There’s plethora of “bands” emerging in the last decade that feature only one member with various guests or contributors helping the auteur in question realize their vision. Jacob Kinniburgh’s Content is one of the latest entries in that type and his musical leanings, as expressed here, are very diverse.

The dominant instruments are guitar and drums. Vocals are critical, however, to the release and the first cut “Lantern” bears this out. Kinniburgh has crafted an outstanding vocal arrangement that doesn’t take any short cuts and gives him understated hooks to exploit. There is a little bit of everything driving this track. The light musical bounce achieved by restless yet swinging percussion, keyboards, and guitar touches on Caribbean themes and the slinking tempo sticks in your memory.

“Coming for You” will be a favorite for many. It isn’t an especially cheerful track, but its ominous implications are handled with impressive artfulness. The refrain sticks with you more than any other single part – the gentle insistence of the song’s payoff line has the effect of making the song’s pending threat even more sinister. The vocal melody is excellent and Kinniburgh realizes its potential.

The third cut “Inside” is another high point for the self-titled EP. It has a wonderfully declarative opening line with Kinniburgh singing “I wish I never had to come back here…” with such wide-open emotion you can’t help but believe each word. “Inside” has spot-on percussion as well.
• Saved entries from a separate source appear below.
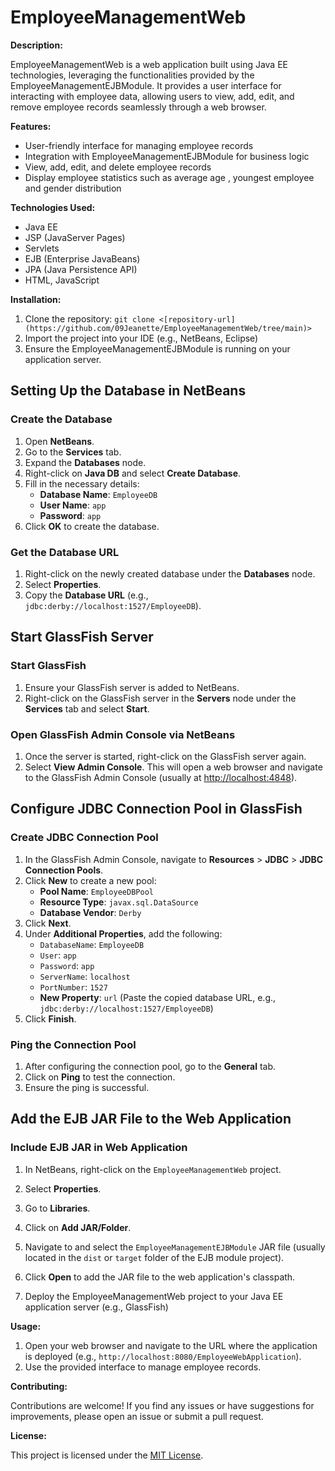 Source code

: # EmployeeManagementWeb

**Description:**

EmployeeManagementWeb is a web application built using Java EE technologies, leveraging the functionalities provided by the EmployeeManagementEJBModule. It provides a user interface for interacting with employee data, allowing users to view, add, edit, and remove employee records seamlessly through a web browser.

**Features:**
- User-friendly interface for managing employee records
- Integration with EmployeeManagementEJBModule for business logic
- View, add, edit, and delete employee records
- Display employee statistics such as average age , youngest employee and gender distribution

**Technologies Used:**
- Java EE
- JSP (JavaServer Pages)
- Servlets
- EJB (Enterprise JavaBeans)
- JPA (Java Persistence API)
- HTML, JavaScript

**Installation:**

1. Clone the repository: `git clone <[repository-url](https://github.com/09Jeanette/EmployeeManagementWeb/tree/main)>`
2. Import the project into your IDE (e.g., NetBeans, Eclipse)
3. Ensure the EmployeeManagementEJBModule is  running on your application server.

## Setting Up the Database in NetBeans

### Create the Database

1. Open **NetBeans**.
2. Go to the **Services** tab.
3. Expand the **Databases** node.
4. Right-click on **Java DB** and select **Create Database**.
5. Fill in the necessary details:
   - **Database Name**: `EmployeeDB`
   - **User Name**: `app`
   - **Password**: `app`
6. Click **OK** to create the database.

### Get the Database URL

1. Right-click on the newly created database under the **Databases** node.
2. Select **Properties**.
3. Copy the **Database URL** (e.g., `jdbc:derby://localhost:1527/EmployeeDB`).

## Start GlassFish Server

### Start GlassFish

1. Ensure your GlassFish server is added to NetBeans.
2. Right-click on the GlassFish server in the **Servers** node under the **Services** tab and select **Start**.

### Open GlassFish Admin Console via NetBeans

1. Once the server is started, right-click on the GlassFish server again.
2. Select **View Admin Console**. This will open a web browser and navigate to the GlassFish Admin Console (usually at [http://localhost:4848](http://localhost:4848)).


## Configure JDBC Connection Pool in GlassFish

### Create JDBC Connection Pool

1. In the GlassFish Admin Console, navigate to **Resources** > **JDBC** > **JDBC Connection Pools**.
2. Click **New** to create a new pool:
   - **Pool Name**: `EmployeeDBPool`
   - **Resource Type**: `javax.sql.DataSource`
   - **Database Vendor**: `Derby`
3. Click **Next**.
4. Under **Additional Properties**, add the following:
   - `DatabaseName`: `EmployeeDB`
   - `User`: `app`
   - `Password`: `app`
   - `ServerName`: `localhost`
   - `PortNumber`: `1527`
   - **New Property**: `url` (Paste the copied database URL, e.g., `jdbc:derby://localhost:1527/EmployeeDB`)
5. Click **Finish**.

### Ping the Connection Pool

1. After configuring the connection pool, go to the **General** tab.
2. Click on **Ping** to test the connection.
3. Ensure the ping is successful.

## Add the EJB JAR File to the Web Application

### Include EJB JAR in Web Application

1. In NetBeans, right-click on the `EmployeeManagementWeb` project.
2. Select **Properties**.
3. Go to **Libraries**.
4. Click on **Add JAR/Folder**.
5. Navigate to and select the `EmployeeManagementEJBModule` JAR file (usually located in the `dist` or `target` folder of the EJB module project).
6. Click **Open** to add the JAR file to the web application's classpath.

7. Deploy the EmployeeManagementWeb project to your Java EE application server (e.g., GlassFish)

**Usage:**

1. Open your web browser and navigate to the URL where the application is deployed (e.g., `http://localhost:8080/EmployeeWebApplication`).
2. Use the provided interface to manage employee records.

**Contributing:**

Contributions are welcome! If you find any issues or have suggestions for improvements, please open an issue or submit a pull request.

**License:**

This project is licensed under the [MIT License](LICENSE).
He returns to the Caribbean sound of the first track, doubling down on those influences, but remaining just as convincing.


Kinniburgh’s lyrics deserve note. Close listeners will hear how he’s obviously lavished attention on penning worthwhile words for these tracks, but they are relatable throughout. He mixes ambiguity and specificity in an appealing balance but it’s this song and its immediate predecessor that are the EP’s standouts. The lyrical fare is a little lighter for the penultimate cut “Milk and Honey” as the vocals incorporate a generous amount of near-scat backing vocals courtesy of SK Simeon. The guest vocals work well with another excellent Kinniburgh performance.
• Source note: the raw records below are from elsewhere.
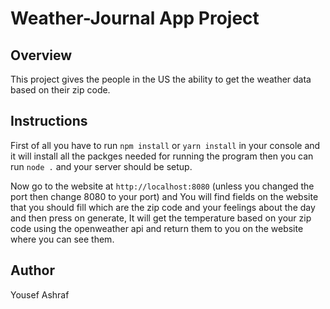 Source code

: # Weather-Journal App Project

## Overview

This project gives the people in the US the ability to get the weather data based on their zip code.

## Instructions

First of all you have to run `npm install` or `yarn install` in your console and it will install all the packges needed for running the program then you can run `node .` and your server should be setup.

Now go to the website at `http://localhost:8080` (unless you changed the port then change 8080 to your port) and You will find fields on the website that you should fill which are the zip code and your feelings about the day and then press on generate, It will get the temperature based on your zip code using the openweather api and return them to you on the website where you can see them.

## Author

Yousef Ashraf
Content’s self-titled EP ends with the track “Just the Day”. Kinniburgh pulls back a little on the rhythmic influences so far dominating the bulk of the release; the musical spirit is more akin to songs such as “Inside” or, to a lesser extent, the EP opener. It’s a good closer for a low-key yet relentlessly intelligent debut and leaves listeners with the impression he’s only begun scratching the surface of his considerable gifts.
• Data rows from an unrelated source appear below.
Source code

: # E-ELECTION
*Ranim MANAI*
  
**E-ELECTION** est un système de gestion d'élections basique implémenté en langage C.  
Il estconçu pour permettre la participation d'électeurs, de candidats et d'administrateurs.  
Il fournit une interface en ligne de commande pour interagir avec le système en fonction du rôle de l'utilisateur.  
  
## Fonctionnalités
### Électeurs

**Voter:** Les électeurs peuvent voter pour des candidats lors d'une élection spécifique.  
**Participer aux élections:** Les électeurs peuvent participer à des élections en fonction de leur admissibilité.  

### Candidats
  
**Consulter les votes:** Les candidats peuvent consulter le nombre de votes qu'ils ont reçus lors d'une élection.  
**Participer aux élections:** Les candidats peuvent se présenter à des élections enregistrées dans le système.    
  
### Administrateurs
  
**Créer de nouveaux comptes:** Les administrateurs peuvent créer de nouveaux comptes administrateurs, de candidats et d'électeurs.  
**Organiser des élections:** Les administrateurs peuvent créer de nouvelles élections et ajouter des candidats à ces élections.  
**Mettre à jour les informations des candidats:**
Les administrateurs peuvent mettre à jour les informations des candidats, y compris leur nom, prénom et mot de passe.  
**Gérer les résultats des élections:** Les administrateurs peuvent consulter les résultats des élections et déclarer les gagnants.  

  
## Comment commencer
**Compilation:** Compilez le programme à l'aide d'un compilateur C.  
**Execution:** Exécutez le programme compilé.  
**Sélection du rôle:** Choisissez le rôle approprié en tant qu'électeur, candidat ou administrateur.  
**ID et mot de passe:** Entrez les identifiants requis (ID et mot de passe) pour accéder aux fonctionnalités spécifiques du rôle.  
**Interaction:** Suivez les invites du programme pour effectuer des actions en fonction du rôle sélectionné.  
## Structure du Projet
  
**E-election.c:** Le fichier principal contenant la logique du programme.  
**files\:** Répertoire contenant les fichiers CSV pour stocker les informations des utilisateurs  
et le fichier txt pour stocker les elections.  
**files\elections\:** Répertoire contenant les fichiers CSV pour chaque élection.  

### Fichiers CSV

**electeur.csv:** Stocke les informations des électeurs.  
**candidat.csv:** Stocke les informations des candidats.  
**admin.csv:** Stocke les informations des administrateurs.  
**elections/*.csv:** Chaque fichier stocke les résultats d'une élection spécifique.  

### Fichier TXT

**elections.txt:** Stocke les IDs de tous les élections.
If you are one of those people who believe the Internet has done little for musicians and songwriters, Kinniburgh’s Content project offers contrary evidence. Flip the calendar back thirty years or more and no major label would have dared sign him and Kinniburgh would have likely been forced to form or join an actual band if he didn’t quit first in despair. Major promotional support, a recognized label, these things look good and are occasionally very helpful, but they are no barometer of a project’s ultimate quality. Content is an important debut.